Dameron started out in the swing era touring with the Zack Whyte and Blanche Calloway bands, he wrote for Vido Musso in New York and most importantly, contributed arrangements for Harlan Leonard’s Kansas City Orchestra, some of which were recorded.
Soon he was writing charts for such bands as Jimmie Lunceford, Count Basie, Billy Eckstine, and Dizzy Gillespie (1945-1947) in addition to Sarah Vaughan. Always very modest about his own piano playing but he did gig with Babs Gonzales’ Three Bips & a Bop in 1947 and led a sextet featuring Fats Navarro at the Royal Roost during 1948-1949.
Dameron co-led a group with Davis at the 1949 Paris Jazz Festival, stayed in Europe for a few months (writing for Ted Heath), and then returned to New York. He wrote for Artie Shaw’s last orchestra that year, played and arranged R&B for Bull Moose Jackson (1951-1952) and in ‘53 led a nonet featuring Clifford Brown and Philly Joe Jones.

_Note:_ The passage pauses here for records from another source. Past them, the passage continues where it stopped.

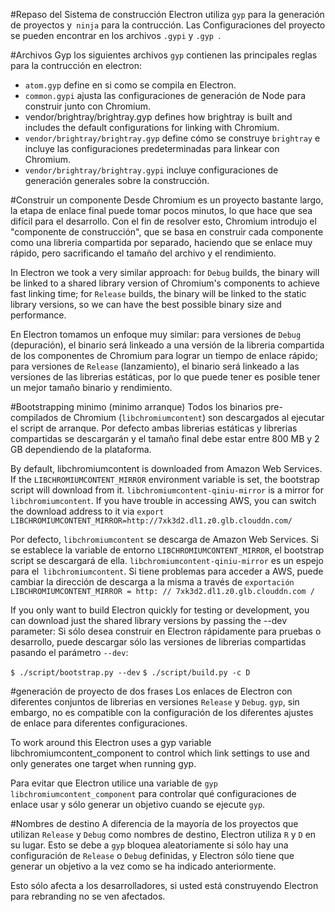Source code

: #Repaso del Sistema de construcción
Electron utiliza `gyp` para la generación de proyectos y` ninja` para la contrucción. Las Configuraciones del proyecto se pueden encontrar en los archivos `.gypi` y `.gyp `.

#Archivos Gyp 
los siguientes archivos `gyp` contienen las principales reglas para la contrucción en electron:

  * `atom.gyp` define en si como se compila en Electron.
  * `common.gypi` ajusta las configuraciones de generación de Node para  construir junto con Chromium.
  * vendor/brightray/brightray.gyp defines how brightray is built and includes the default configurations for linking      with Chromium.
  * `vendor/brightray/brightray.gyp` define cómo se construye `brightray` e incluye las configuraciones predeterminadas para linkear con Chromium.
  * `vendor/brightray/brightray.gypi` incluye configuraciones de generación generales sobre la construcción.

#Construir un componente
Desde Chromium es un proyecto bastante largo, la etapa de enlace final puede tomar pocos minutos, lo que hace que sea difícil para el desarrollo. Con el fin de resolver esto, Chromium introdujo el "componente de construcción", que se basa en construir cada componente como una libreria  compartida por separado, haciendo que se enlace muy rápido, pero sacrificando el tamaño del archivo y el rendimiento.

In Electron we took a very similar approach: for `Debug` builds, the binary will be linked to a shared library version of Chromium's components to achieve fast linking time; for `Release` builds, the binary will be linked to the static library versions, so we can have the best possible binary size and performance.

En Electron tomamos un enfoque muy similar: para versiones de `Debug` (depuración), el binario será linkeado a una versión de la libreria compartida de los componentes de Chromium para lograr un tiempo de enlace rápido; para versiones de `Release` (lanzamiento), el binario será linkeado a las versiones de las librerias estáticas, por lo que puede tener es posible tener un mejor tamaño binario  y rendimiento.

#Bootstrapping minimo (minimo arranque)
Todos los binarios pre-compilados de Chromium (`libchromiumcontent`) son descargados al ejecutar el script de arranque. Por defecto ambas librerias estáticas y librerias compartidas se descargarán y el tamaño final debe estar entre 800 MB y 2 GB dependiendo de la plataforma.

By default, libchromiumcontent is downloaded from Amazon Web Services. If the `LIBCHROMIUMCONTENT_MIRROR` environment variable is set, the bootstrap script will download from it. `libchromiumcontent-qiniu-mirror` is a mirror for `libchromiumcontent`. If you have trouble in accessing AWS, you can switch the download address to it via `export LIBCHROMIUMCONTENT_MIRROR=http://7xk3d2.dl1.z0.glb.clouddn.com/`

Por defecto, `libchromiumcontent` se descarga de Amazon Web Services. Si se establece la variable de entorno `LIBCHROMIUMCONTENT_MIRROR`, el bootstrap script se descargará de ella. `libchromiumcontent-qiniu-mirror` es un espejo para el` libchromiumcontent`. Si tiene problemas para acceder a AWS, puede cambiar la dirección de descarga a la misma a través de `exportación LIBCHROMIUMCONTENT_MIRROR = http: // 7xk3d2.dl1.z0.glb.clouddn.com /`

If you only want to build Electron quickly for testing or development, you can download just the shared library versions by passing the --dev parameter:
Si sólo desea construir en Electron rápidamente para pruebas o desarrollo, puede descargar sólo las versiones de librerias compartidas pasando el parámetro `--dev`:

`$ ./script/bootstrap.py --dev`
`$ ./script/build.py -c D`

#generación de proyecto de dos frases
Los enlaces de Electron con diferentes conjuntos de librerias en versiones `Release` y `Debug`. `gyp`, sin embargo, no es compatible con la configuración de los diferentes ajustes de enlace para diferentes configuraciones.

To work around this Electron uses a gyp variable libchromiumcontent_component to control which link settings to use and only generates one target when running gyp.

Para evitar que Electron utilice una variable de `gyp` `libchromiumcontent_component` para controlar qué configuraciones de enlace usar y sólo generar un objetivo cuando se ejecute `gyp`.

#Nombres de destino
A diferencia de la mayoría de los proyectos que utilizan `Release` y `Debug` como nombres de destino, Electron utiliza `R` y `D` en su lugar. Esto se debe a `gyp` bloquea aleatoriamente si sólo hay una configuración de `Release` o `Debug` definidas, y Electron sólo tiene  que  generar un objetivo a la vez como se ha indicado anteriormente.

Esto sólo afecta a los desarrolladores, si usted está construyendo Electron para rebranding no se ven afectados.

He also led bands that included Dexter Gordon, Sonny Rollins and Wardell Gray. Drug problems, however, started to get in the way of his music. After recording a couple of albums including 1958’s Mating Call with John Coltrane, drug addiction caused him to spend much of 1959-1961 in jail. After he was released, Dameron wrote for Sonny Stitt, Blue Mitchell, Milt Jackson, Benny Goodman, suffered several heart attacks and diagnosed with cancer from which he would eventually succumb to on March 8, 1965 in New York City.